6. A winch as claimed in claim 2 in which:
the stop means have a first planar surface substantially parallel to the drum rotational axis;
the second sheave support frame end portion has a second planar surface overlaying the first planar surface;

the first planar surface has sufficient extent that the second planar surface remains in overlaying contact with the first planar surface as the second sheave support frame end portion moves along the preselected arcuate path; and, the first and second planar surfaces are formed of materials which have a mutual coefficient of friction less than about .2.

7. A winch as claimed in claim 2 in which the first hinge means comprise:
first and second bearings attaching the first sheave support frame end portion to the winch support frame, the first and second bearings being axially aligned with the first hinge axis, the first bearing being positioned along the first hinge axis to one side of the first sheave rotational axis relatively proximate to the wire rope and the second bearing being positioned along the first hinge axis to an opposing side of the first sheave rotational axis;
the first bearing being a thrust bearing braced on the winch support frame against axial movement and having a central aperture dimensioned to permit passage of the wire rope axially through the first bearing;

the first sheave having a circumferential rope groove and being so positioned that the first hinge axis passes substantially tangentially through the wire rope groove, whereby, the wire rope may be conveyed along the first hinge axis through the first bearing and around the rope groove.

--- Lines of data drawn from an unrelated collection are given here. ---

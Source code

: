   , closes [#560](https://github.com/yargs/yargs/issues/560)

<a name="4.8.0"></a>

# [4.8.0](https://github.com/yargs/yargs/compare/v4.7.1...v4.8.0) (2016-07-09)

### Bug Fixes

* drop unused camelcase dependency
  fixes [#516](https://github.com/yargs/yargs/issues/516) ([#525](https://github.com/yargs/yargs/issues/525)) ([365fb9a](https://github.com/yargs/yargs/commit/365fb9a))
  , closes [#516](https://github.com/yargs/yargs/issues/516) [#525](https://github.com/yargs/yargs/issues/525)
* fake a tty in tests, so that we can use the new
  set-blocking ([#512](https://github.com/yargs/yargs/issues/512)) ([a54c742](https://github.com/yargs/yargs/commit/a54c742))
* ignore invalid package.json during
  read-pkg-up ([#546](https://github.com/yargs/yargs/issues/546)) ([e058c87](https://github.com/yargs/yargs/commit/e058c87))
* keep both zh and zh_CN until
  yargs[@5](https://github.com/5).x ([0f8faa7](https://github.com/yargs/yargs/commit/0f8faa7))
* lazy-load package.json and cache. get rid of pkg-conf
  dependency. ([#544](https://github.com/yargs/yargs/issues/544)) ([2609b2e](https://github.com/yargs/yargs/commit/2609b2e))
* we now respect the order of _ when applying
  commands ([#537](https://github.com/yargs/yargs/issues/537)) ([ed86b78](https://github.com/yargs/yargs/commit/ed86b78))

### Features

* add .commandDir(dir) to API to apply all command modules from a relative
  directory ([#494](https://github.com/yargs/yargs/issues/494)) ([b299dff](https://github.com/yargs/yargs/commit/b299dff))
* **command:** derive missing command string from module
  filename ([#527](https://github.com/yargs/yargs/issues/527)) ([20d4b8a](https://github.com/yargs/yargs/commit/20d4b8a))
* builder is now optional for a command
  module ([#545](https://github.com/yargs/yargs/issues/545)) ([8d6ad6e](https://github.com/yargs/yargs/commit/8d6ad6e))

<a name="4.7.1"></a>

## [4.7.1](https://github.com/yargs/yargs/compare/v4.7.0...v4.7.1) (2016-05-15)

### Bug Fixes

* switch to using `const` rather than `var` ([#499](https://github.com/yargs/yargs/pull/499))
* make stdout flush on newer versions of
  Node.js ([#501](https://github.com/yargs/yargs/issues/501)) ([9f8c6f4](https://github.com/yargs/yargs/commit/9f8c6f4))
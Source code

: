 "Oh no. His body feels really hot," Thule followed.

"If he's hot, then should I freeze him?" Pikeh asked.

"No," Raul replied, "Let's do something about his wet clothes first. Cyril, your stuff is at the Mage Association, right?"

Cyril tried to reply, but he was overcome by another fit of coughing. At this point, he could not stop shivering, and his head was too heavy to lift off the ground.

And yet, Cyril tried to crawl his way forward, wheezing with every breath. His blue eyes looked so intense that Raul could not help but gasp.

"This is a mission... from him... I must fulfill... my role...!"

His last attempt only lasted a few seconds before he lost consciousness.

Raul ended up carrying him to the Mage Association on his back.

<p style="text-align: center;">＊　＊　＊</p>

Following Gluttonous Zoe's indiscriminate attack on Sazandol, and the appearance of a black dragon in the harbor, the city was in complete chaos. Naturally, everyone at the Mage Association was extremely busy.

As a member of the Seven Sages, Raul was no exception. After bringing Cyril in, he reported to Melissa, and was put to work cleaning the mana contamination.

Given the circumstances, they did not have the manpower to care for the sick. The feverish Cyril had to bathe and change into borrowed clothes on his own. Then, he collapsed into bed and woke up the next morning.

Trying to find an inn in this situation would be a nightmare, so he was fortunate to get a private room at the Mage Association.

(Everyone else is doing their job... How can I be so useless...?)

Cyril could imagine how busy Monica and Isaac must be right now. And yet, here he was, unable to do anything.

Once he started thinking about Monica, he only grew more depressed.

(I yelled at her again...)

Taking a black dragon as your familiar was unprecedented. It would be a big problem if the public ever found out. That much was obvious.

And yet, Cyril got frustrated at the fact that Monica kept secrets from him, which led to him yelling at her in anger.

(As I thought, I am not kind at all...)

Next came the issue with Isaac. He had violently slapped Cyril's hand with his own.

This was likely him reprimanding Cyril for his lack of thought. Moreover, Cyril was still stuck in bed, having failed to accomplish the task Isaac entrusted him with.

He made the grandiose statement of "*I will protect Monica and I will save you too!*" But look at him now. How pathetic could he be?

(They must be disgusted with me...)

8. A winch for spooling wire rope, comprising:
a winch support frame;
a wire rope drum mounted on the winch support frame for rotation about a longitudinal drum rotational axis;
a rope drum drive mounted on the winch support frame for rotating the wire rope drum about the drum rotational axis;
sheave assembly means for transfering the wire rope to and from the wire rope drum, the sheave assembly means including (a) a sheave support frame having first and second sheave support frame end portions, (b) a first sheave mounted on the sheave support frame intermediate of the first and second support frame end portions for rotation about a first sheave rotational axis, (c) a second sheave mounted on the sheave support frame intermediate of the first sheave and the second sheave support frame end portion for rotation about a second sheave rotational axis substantially parallel to the first sheave rotational axis, the sheave support frame including means for maintaining the second sheave generally co-planar with and rigidly separated from the first sheave, (d) first hinge means for connecting the first sheave support frame end portion to the winch support frame for hinged movement of the sheave support frame about a first hinge axis generally perpendicular to the drum rotational axis and to the first and second sheave rotational axes, and (e) second hinge means for connecting the second sheave support frame end portion to the first sheave support end portion for relative hinged movement of the first and second sheave support frame end portions about a second hinge axis generally parallel to the first and second sheave rotational axes;
drive means mounted on the winch support frame for driving the second sheave support frame end portion back and forth along a preselected arcuate path along which the second sheave is positioned to convey the wire rope to and from the wire rope drum, the drive means including (a) a guide shaft having a longitudinal guide shaft axis generally parallel to the drum rotational axis, (b) a drive member attached to the guide shaft and driven by the drive means axially back and forth along the guide shaft, (c) floating connection means for connecting the second sheave support end portion to the drive member for axial movement with the drive member along the guide shaft and for permitting displacement of the second sheave support end portion from the drive member transverse to the longitudinal axis of the guide shaft, and, (d) synchronization means for synchronizing the rate of movement of the second sheave support end portion along the arcuate path with the rate of rotation of the drum to thereby reduce in operation the fleet angle formed between the second sheave and the wire rope drum.